SOL INVICTUS: Sounds and performances for the winter solstice in Palermo

Art, Performance, Sound, Palermo - Officine Bellotti

11.12.2024 H20:00-23:00

Location
Palermo - Officine Bellotti
Category
Art, Performance, Sound
Information

11.12.2024 H20:00-23:00

Istituto Svizzero celebrates the winter solstice with an exceptional line-up of performances and DJ sets in Palermo, Rome and Milan.

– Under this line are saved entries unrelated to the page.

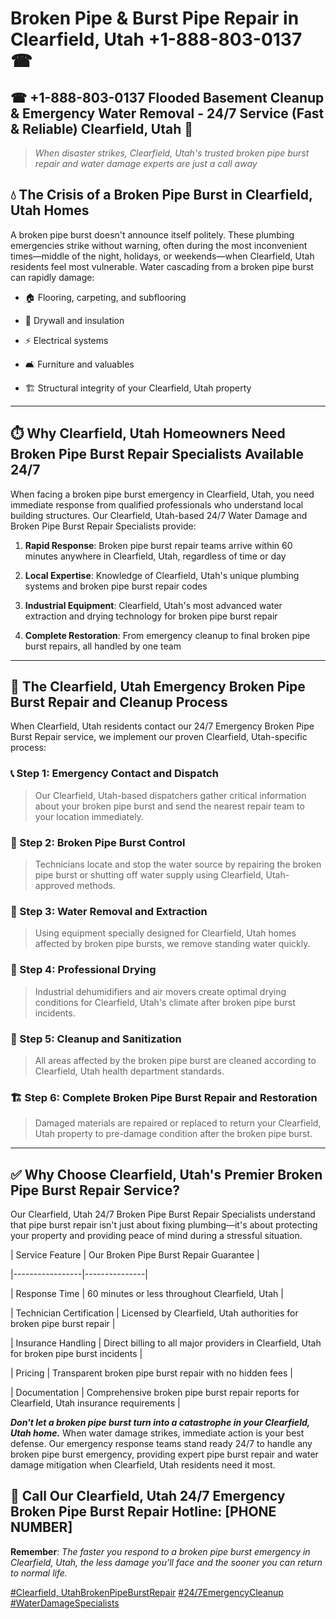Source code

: # Broken Pipe & Burst Pipe Repair in Clearfield, Utah +1-888-803-0137 ☎
## ☎ +1-888-803-0137  Flooded Basement Cleanup & Emergency Water Removal - 24/7 Service (Fast & Reliable) Clearfield, Utah 🚨

> *When disaster strikes, Clearfield, Utah's trusted broken pipe burst repair and water damage experts are just a call away*

## 💧 The Crisis of a Broken Pipe Burst in Clearfield, Utah Homes

A broken pipe burst doesn't announce itself politely. These plumbing emergencies strike without warning, often during the most inconvenient times—middle of the night, holidays, or weekends—when Clearfield, Utah residents feel most vulnerable. Water cascading from a broken pipe burst can rapidly damage:

* 🏠 Flooring, carpeting, and subflooring
* 🧱 Drywall and insulation
* ⚡ Electrical systems
* 🛋️ Furniture and valuables
* 🏗️ Structural integrity of your Clearfield, Utah property

---

## ⏱️ Why Clearfield, Utah Homeowners Need Broken Pipe Burst Repair Specialists Available 24/7

When facing a broken pipe burst emergency in Clearfield, Utah, you need immediate response from qualified professionals who understand local building structures. Our Clearfield, Utah-based 24/7 Water Damage and Broken Pipe Burst Repair Specialists provide:

1. **Rapid Response**: Broken pipe burst repair teams arrive within 60 minutes anywhere in Clearfield, Utah, regardless of time or day
2. **Local Expertise**: Knowledge of Clearfield, Utah's unique plumbing systems and broken pipe burst repair codes
3. **Industrial Equipment**: Clearfield, Utah's most advanced water extraction and drying technology for broken pipe burst repair
4. **Complete Restoration**: From emergency cleanup to final broken pipe burst repairs, all handled by one team

---

## 🔧 The Clearfield, Utah Emergency Broken Pipe Burst Repair and Cleanup Process

When Clearfield, Utah residents contact our 24/7 Emergency Broken Pipe Burst Repair service, we implement our proven Clearfield, Utah-specific process:

### 📞 Step 1: Emergency Contact and Dispatch
> Our Clearfield, Utah-based dispatchers gather critical information about your broken pipe burst and send the nearest repair team to your location immediately.

### 🚿 Step 2: Broken Pipe Burst Control
> Technicians locate and stop the water source by repairing the broken pipe burst or shutting off water supply using Clearfield, Utah-approved methods.

### 🌊 Step 3: Water Removal and Extraction
> Using equipment specially designed for Clearfield, Utah homes affected by broken pipe bursts, we remove standing water quickly.

### 💨 Step 4: Professional Drying
> Industrial dehumidifiers and air movers create optimal drying conditions for Clearfield, Utah's climate after broken pipe burst incidents.

### 🧼 Step 5: Cleanup and Sanitization
> All areas affected by the broken pipe burst are cleaned according to Clearfield, Utah health department standards.

### 🏗️ Step 6: Complete Broken Pipe Burst Repair and Restoration
> Damaged materials are repaired or replaced to return your Clearfield, Utah property to pre-damage condition after the broken pipe burst.

---

## ✅ Why Choose Clearfield, Utah's Premier Broken Pipe Burst Repair Service?

Our Clearfield, Utah 24/7 Broken Pipe Burst Repair Specialists understand that pipe burst repair isn't just about fixing plumbing—it's about protecting your property and providing peace of mind during a stressful situation.

| Service Feature | Our Broken Pipe Burst Repair Guarantee |
|-----------------|---------------|
| Response Time | 60 minutes or less throughout Clearfield, Utah |
| Technician Certification | Licensed by Clearfield, Utah authorities for broken pipe burst repair |
| Insurance Handling | Direct billing to all major providers in Clearfield, Utah for broken pipe burst incidents |
| Pricing | Transparent broken pipe burst repair with no hidden fees |
| Documentation | Comprehensive broken pipe burst repair reports for Clearfield, Utah insurance requirements |

***Don't let a broken pipe burst turn into a catastrophe in your Clearfield, Utah home.*** When water damage strikes, immediate action is your best defense. Our emergency response teams stand ready 24/7 to handle any broken pipe burst emergency, providing expert pipe burst repair and water damage mitigation when Clearfield, Utah residents need it most.

## 📱 Call Our Clearfield, Utah 24/7 Emergency Broken Pipe Burst Repair Hotline: [PHONE NUMBER]

**Remember**: *The faster you respond to a broken pipe burst emergency in Clearfield, Utah, the less damage you'll face and the sooner you can return to normal life.*

[#Clearfield, UtahBrokenPipeBurstRepair](#) [#24/7EmergencyCleanup](#) [#WaterDamageSpecialists](#)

The shortest day of the year: the winter solstice, by convention, is the moment in which, due to the position of the Sun with respect to the equator, the longest night and the shortest day correspond. An astronomical event rich in symbolic meanings—sometimes even controversial—that was celebrated in antiquity by pagan populations before the advent of Christianity: the Romans celebrated Sol Invictus, the Egyptians the birth of Horus, the Greeks worshipped Helios. After the prevailing hours of winter darkness, the Sun seemed to be reborn and became invincible (from Latin Sol Invictus). A time of year that, ancestrally, marks the passage from darkness to light. And it is precisely this hope, this search for light in dark times, to which Istituto Svizzero dedicates these three evenings.


 

11.12.2024 H20:00-23:00
Officine Bellotti, Via Gagini 31, Palermo
Free entry

Performances by:

Emma Saba, La fine di tutte le cose/l’inizio di tutte le altre, 40’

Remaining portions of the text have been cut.